◆ Assigned task
Below are records. Count every line containing the word "void" and give the number alone.

* * * * * * *

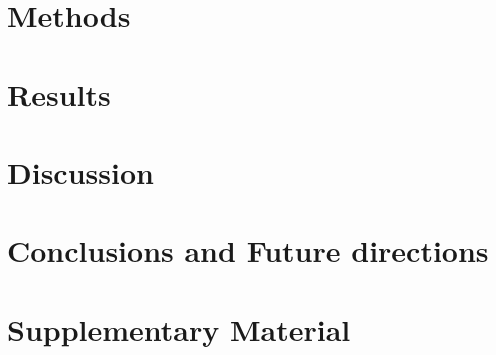 \documentclass{article}
\begin{document}
\section{Methods}



\section{Results}



\section{Discussion}

%

\section{Conclusions and Future directions}

%

\newpage 



\newpage 
\section{Supplementary Material }

%
\end{document}
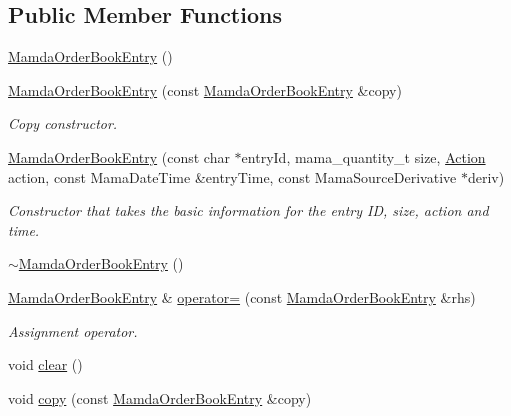 \subsection*{Public Member Functions}
\begin{CompactItemize}
\item 
\hyperlink{classWombat_1_1MamdaOrderBookEntry_57528ab4a86fde1ec6f8537692018081}{Mamda\-Order\-Book\-Entry} ()
\item 
\hyperlink{classWombat_1_1MamdaOrderBookEntry_129d31bda758f3a6bccd78c21cf7e8f0}{Mamda\-Order\-Book\-Entry} (const \hyperlink{classWombat_1_1MamdaOrderBookEntry}{Mamda\-Order\-Book\-Entry} \&copy)
\begin{CompactList}\small\item\em Copy constructor. \item\end{CompactList}\item 
\hyperlink{classWombat_1_1MamdaOrderBookEntry_2a7ac7cb5c1c23187f96d7b62f852d67}{Mamda\-Order\-Book\-Entry} (const char $\ast$entry\-Id, mama\_\-quantity\_\-t size, \hyperlink{classWombat_1_1MamdaOrderBookEntry_fc6cb1d67c7601d093a36f59cf9bcef4}{Action} action, const Mama\-Date\-Time \&entry\-Time, const Mama\-Source\-Derivative $\ast$deriv)
\begin{CompactList}\small\item\em Constructor that takes the basic information for the entry ID, size, action and time. \item\end{CompactList}\item 
\hyperlink{classWombat_1_1MamdaOrderBookEntry_e6da5c0e8daa8389cbee60184ce76d45}{$\sim$Mamda\-Order\-Book\-Entry} ()
\item 
\hyperlink{classWombat_1_1MamdaOrderBookEntry}{Mamda\-Order\-Book\-Entry} \& \hyperlink{classWombat_1_1MamdaOrderBookEntry_b0353343c7f983936ee81934c910222c}{operator=} (const \hyperlink{classWombat_1_1MamdaOrderBookEntry}{Mamda\-Order\-Book\-Entry} \&rhs)
\begin{CompactList}\small\item\em Assignment operator. \item\end{CompactList}\item 
void \hyperlink{classWombat_1_1MamdaOrderBookEntry_6fed9081344e5c08a50cc151b595bf63}{clear} ()
\item 
void \hyperlink{classWombat_1_1MamdaOrderBookEntry_ddda14d720fdf2813216321603aa71c2}{copy} (const \hyperlink{classWombat_1_1MamdaOrderBookEntry}{Mamda\-Order\-Book\-Entry} \&copy)

\end{CompactItemize}
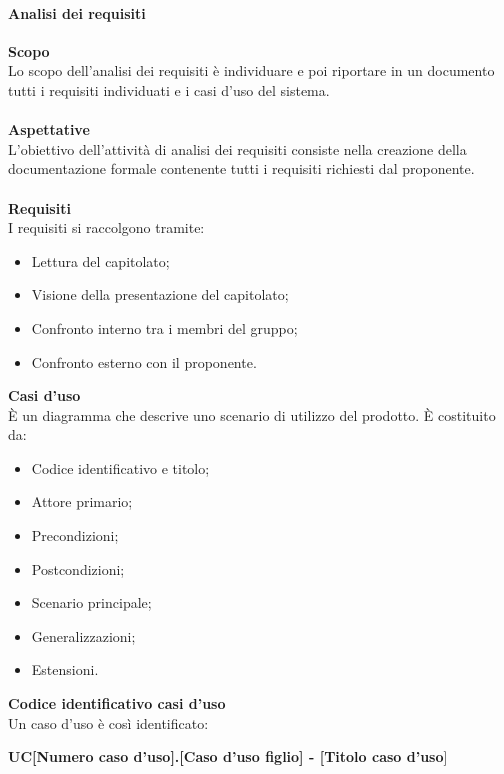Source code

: \paragraph{Analisi dei requisiti}
\textbf{Scopo} \mbox{} \\
Lo scopo dell'analisi dei requisiti è individuare e poi riportare in un documento tutti i requisiti individuati e i casi d'uso del sistema.\\ \mbox{} \\
\textbf{Aspettative} \mbox{} \\
L'obiettivo dell'attività di analisi dei requisiti consiste nella creazione della documentazione formale contenente tutti i requisiti richiesti dal proponente.\\ \mbox{} \\
\textbf{Requisiti} \mbox{} \\
I requisiti si raccolgono tramite:
\begin{itemize}
\item Lettura del capitolato;
\item Visione della presentazione del capitolato;
\item Confronto interno tra i membri del gruppo;
\item Confronto esterno con il proponente.
\end{itemize}
\textbf{Casi d'uso} \mbox{} \\
È un diagramma che descrive uno scenario di utilizzo del prodotto. È costituito da:
\begin{itemize}
\item Codice identificativo e titolo;
\item Attore primario;
\item Precondizioni;
\item Postcondizioni;
\item Scenario principale;
\item Generalizzazioni;
\item Estensioni.
\end{itemize}
\textbf{Codice identificativo casi d'uso} \mbox{} \\
Un caso d'uso è così identificato:

\begin{center}
\textbf{UC[Numero caso d'uso].[Caso d'uso figlio] - [Titolo caso d'uso}]
\end{center}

* * * * * * *

◆ Solved exercise
2